By now, few scientists of any political persuasion question the reality of human-induced global warming. With Earth’s temperature climbing in concert with rising emissions of carbon dioxide (and eight of the hottest years on record occurring in the last decade), we appear to have begun a vast, unplanned experiment with our planetary home.

Still, uncertainties persist: Just how bad could global warming get? How much of it is actually caused by humans adding CO2 to the atmosphere? And what, if anything, can be done to ameliorate it? Three summers ago, as part of a book I was researching on global climate change, I invited three leading experts in global warming to tackle those questions while rafting through the Arctic National Wildlife Refuge in northeastern Alaska. They were Jorge Sarmiento, an oceanographer at Princeton University who constructs ocean-circulation models that calculate how much atmospheric carbon dioxide eventually goes into the world’s oceans; Eileen Claussen, executive director of the Pew Center for Global Climate Change in Washington, D.C.; and David Keith, a physicist with the University of Calgary in Alberta who designs technological solutions to the global warming problem. (An ornithologist friend, two wilderness guides, and an audio assistant also came along.)

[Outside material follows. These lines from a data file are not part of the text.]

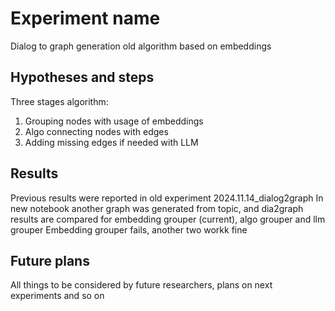 # Experiment name
Dialog to graph generation old algorithm based on embeddings

## Hypotheses and steps

Three stages algorithm:
1. Grouping nodes with usage of embeddings
2. Algo connecting nodes with edges
3. Adding missing edges if needed with LLM

## Results

Previous results were reported in old experiment 2024.11.14_dialog2graph
In new notebook another graph was generated from topic, and dia2graph results are compared
for embedding grouper (current), algo grouper and llm grouper
Embedding grouper fails, another two workk fine

## Future plans
All things to be considered by future researchers, plans on next experiments and so on
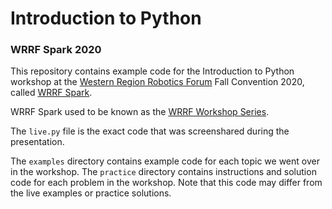# Introduction to Python
### WRRF Spark 2020

This repository contains example code for the Introduction to Python workshop
at the [Western Region Robotics Forum](http://wrrf.org) Fall Convention 2020, called [WRRF Spark](https://drive.google.com/file/d/19Ws1G3szxKKo_OdcvhJlpZ-QayBpW_IA/view).

WRRF Spark used to be known as the [WRRF Workshop Series](https://github.com/wrrfseries).

The `live.py` file is the exact code that was screenshared during the presentation.

The `examples` directory contains example code for each topic we went over
in the workshop. The `practice` directory contains instructions and solution
code for each problem in the workshop. Note that this code may differ
from the live examples or practice solutions.
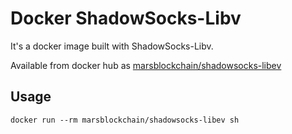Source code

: # Docker ShadowSocks-Libv

It's a docker image built with ShadowSocks-Libv.

Available from docker hub as [marsblockchain/shadowsocks-libev](https://hub.docker.com/r/marsblockchain/shadowsocks-libev/)

## Usage

    docker run --rm marsblockchain/shadowsocks-libev sh

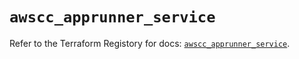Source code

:# `awscc_apprunner_service`

Refer to the Terraform Registory for docs: [`awscc_apprunner_service`](https://registry.terraform.io/providers/hashicorp/awscc/0.70.0/docs/resources/apprunner_service).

The Arctic, of course, is where global warming is being felt most acutely. It is also the site of our largest oil field, at Prudhoe Bay. Now, with the debate over whether to open the refuge to more drilling, the nation is focused on its greatest wilderness and whether to keep it that way, so the arguments seem even more relevant than they were at the time of the trip.




This was the plan: We would float downriver, from the high mountain wilderness of the Upper Ivishak River on the north slope of the Brooks Range, until we intersected the mighty Sagavanirktok River and the Trans-Alaska Pipeline. From there, we would follow the pipeline and the oil company thoroughfare called Dalton Highway, or Haul Road, north to Prudhoe Bay, thereby witnessing firsthand, over five days, some of the changes humans have brought to nearly every stretch of land, sea, and sky.

We departed Fairbanks by small plane early one morning for the refuge. Up past the northern limit of trees we flew, over the highest peaks of the Brooks Range, mountain goats and musk oxen running in herds below. Then we ran into a fog bank. Our pilot, announcing that he could not safely land us at the headwaters of the Ivishak, put us down instead in a small mountain valley at the Marsh Fork River, some 40 miles shy of our intended departure point. The trip was not yet a day old, and already we were behind schedule. We set up our tents and a large cooking shelter made from a blue plastic tarp with an eight-foot pole in the middle. Around the pole, we sat on overturned buckets, our backs and heads just grazing the tarp. I chose that moment to start the discussion.

 

Courtesy of Jorge Sarmiento

Eileen Claussen, one of the most respected environmental advisers to politicians in both parties, has met with the heads of many of the world’s industrialized nations. “But just so you know,” she offered before the trip, “I’ve never camped a day in my life.”